En la otra punta de la ciudad, se situaba la jefatura central de la policía. Era un edificio majestuoso; su entrada poseía un gran pórtico con columnas-dos a cada lado-custodiado por sendos policías de número, con sus mosquetones provistos de bayoneta.
El comisario Morales, hombre de aspecto hosco pero de una infinita bondad, llegó en un carruaje tirado por dos caballos que le dejó, justo, delante de las escalinatas que daban acceso al edificio. Este, se detuvo, miró al cielo para cerciorarse de que el tiempo no le sería adverso y cubrió sus hombros con la nueva capa que su esposa, Luisa, le había regalado para que la llevara en ocasiones como esta; ya que, aunque el sol lucía en todo su esplendor, la mañana se mostraba con un aire norteño que calaba los huesos. Miró con cierta nostalgia aquella casa palatina donde prestó, en su juventud, sus primeros servicios y que, por su resolución a la hora de acometer los casos que acontecían a diario, le condujeron a regir con mano firme la gendarmería de la ciudad en la que vive desde hace ya treinta años.
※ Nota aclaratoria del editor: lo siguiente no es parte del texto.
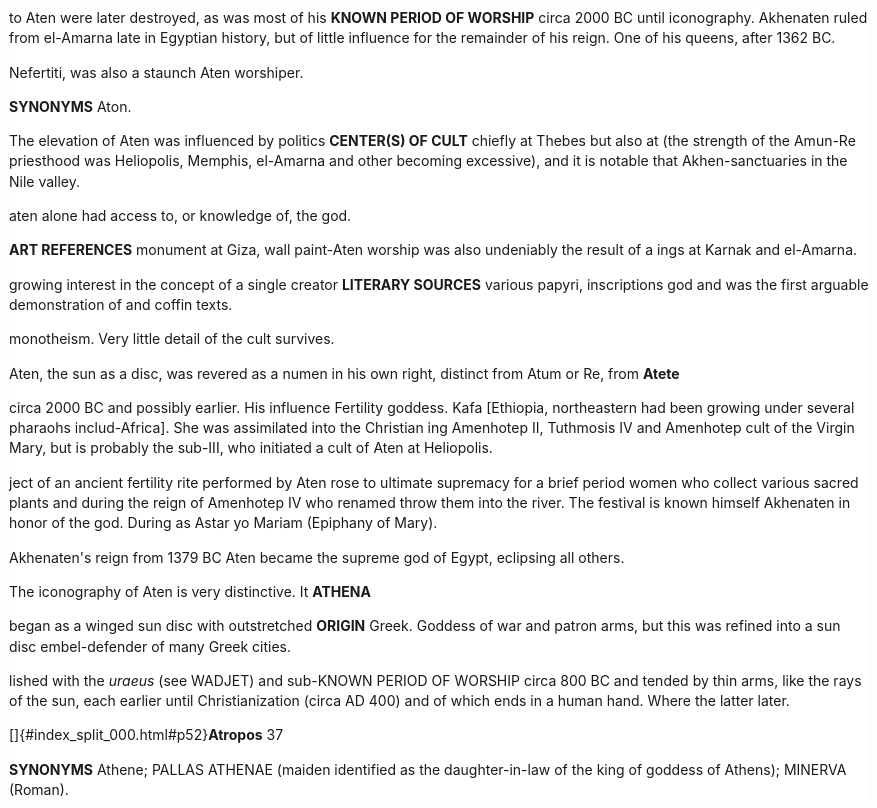 to Aten were later destroyed, as was most of his **KNOWN PERIOD OF
WORSHIP** circa 2000 BC until iconography. Akhenaten ruled from
el-Amarna late in Egyptian history, but of little influence for the
remainder of his reign. One of his queens, after 1362 BC.

Nefertiti, was also a staunch Aten worshiper.

**SYNONYMS** Aton.

The elevation of Aten was influenced by politics **CENTER(S) OF CULT**
chiefly at Thebes but also at (the strength of the Amun-Re priesthood
was Heliopolis, Memphis, el-Amarna and other becoming excessive), and it
is notable that Akhen-sanctuaries in the Nile valley.

aten alone had access to, or knowledge of, the god.

**ART REFERENCES** monument at Giza, wall paint-Aten worship was also
undeniably the result of a ings at Karnak and el-Amarna.

growing interest in the concept of a single creator **LITERARY SOURCES**
various papyri, inscriptions god and was the first arguable
demonstration of and coffin texts.

monotheism. Very little detail of the cult survives.

Aten, the sun as a disc, was revered as a numen in his own right,
distinct from Atum or Re, from **Atete**

circa 2000 BC and possibly earlier. His influence Fertility goddess.
Kafa \[Ethiopia, northeastern had been growing under several pharaohs
includ-Africa\]. She was assimilated into the Christian ing Amenhotep
II, Tuthmosis IV and Amenhotep cult of the Virgin Mary, but is probably
the sub-III, who initiated a cult of Aten at Heliopolis.

ject of an ancient fertility rite performed by Aten rose to ultimate
supremacy for a brief period women who collect various sacred plants and
during the reign of Amenhotep IV who renamed throw them into the river.
The festival is known himself Akhenaten in honor of the god. During as
Astar yo Mariam (Epiphany of Mary).

Akhenaten's reign from 1379 BC Aten became the supreme god of Egypt,
eclipsing all others.

The iconography of Aten is very distinctive. It **ATHENA**

began as a winged sun disc with outstretched **ORIGIN** Greek. Goddess
of war and patron arms, but this was refined into a sun disc
embel-defender of many Greek cities.

lished with the *uraeus* (see WADJET) and sub-KNOWN PERIOD OF WORSHIP
circa 800 BC and tended by thin arms, like the rays of the sun, each
earlier until Christianization (circa AD 400) and of which ends in a
human hand. Where the latter later.

[]{#index_split_000.html#p52}**Atropos** 37

**SYNONYMS** Athene; PALLAS ATHENAE (maiden identified as the
daughter-in-law of the king of goddess of Athens); MINERVA (Roman).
Subió las escalinatas con determinación pero con acusado renqueo, debido a una artrosis galopante que le llevaba por la calle de la amargura y que se iba acentuando con el paso de los años. Los dos custodios de la puerta, se aprestaron a saludar al comisario al estilo militar, con el mosquetón en la mano izquierda en posición de firmes y con el brazo derecho extendido sobre el pecho y horizontal al suelo. – ¡Descansad…y buenos días, muchachos!
Era muy conocido en aquellas dependencias, ya que además de ser maestro de policías, acudía por allí dos o tres veces al año a entregar cuentas. Se dirigió presuroso hacia el despacho del comisario jefe, a la sazón antiguo camarada y compañero de fatigas. Dio un ligero toque con los nudillos al tiempo que iba abriendo la puerta lentamente, pensando en sorprender a su viejo amigo. Y a fe que lo consiguió: -¡Pero hombre, Morales!: ¿Tú por aquí? Venga…, a mis brazos. Los dos se fundieron en un efusivo abrazo y se estuvieron palmeando las espaldas alrededor de cuarenta segundos. Cuando hubieron saciado su alegría por el reencuentro, el comisario jefe Echeverría se dirigió a una coqueta consola situada en una de las paredes del despacho y se dispuso a colmar dos pequeños vasitos de un coñac añejo, con nombre de algún príncipe que medio llenaba la botella de vidrio color ámbar.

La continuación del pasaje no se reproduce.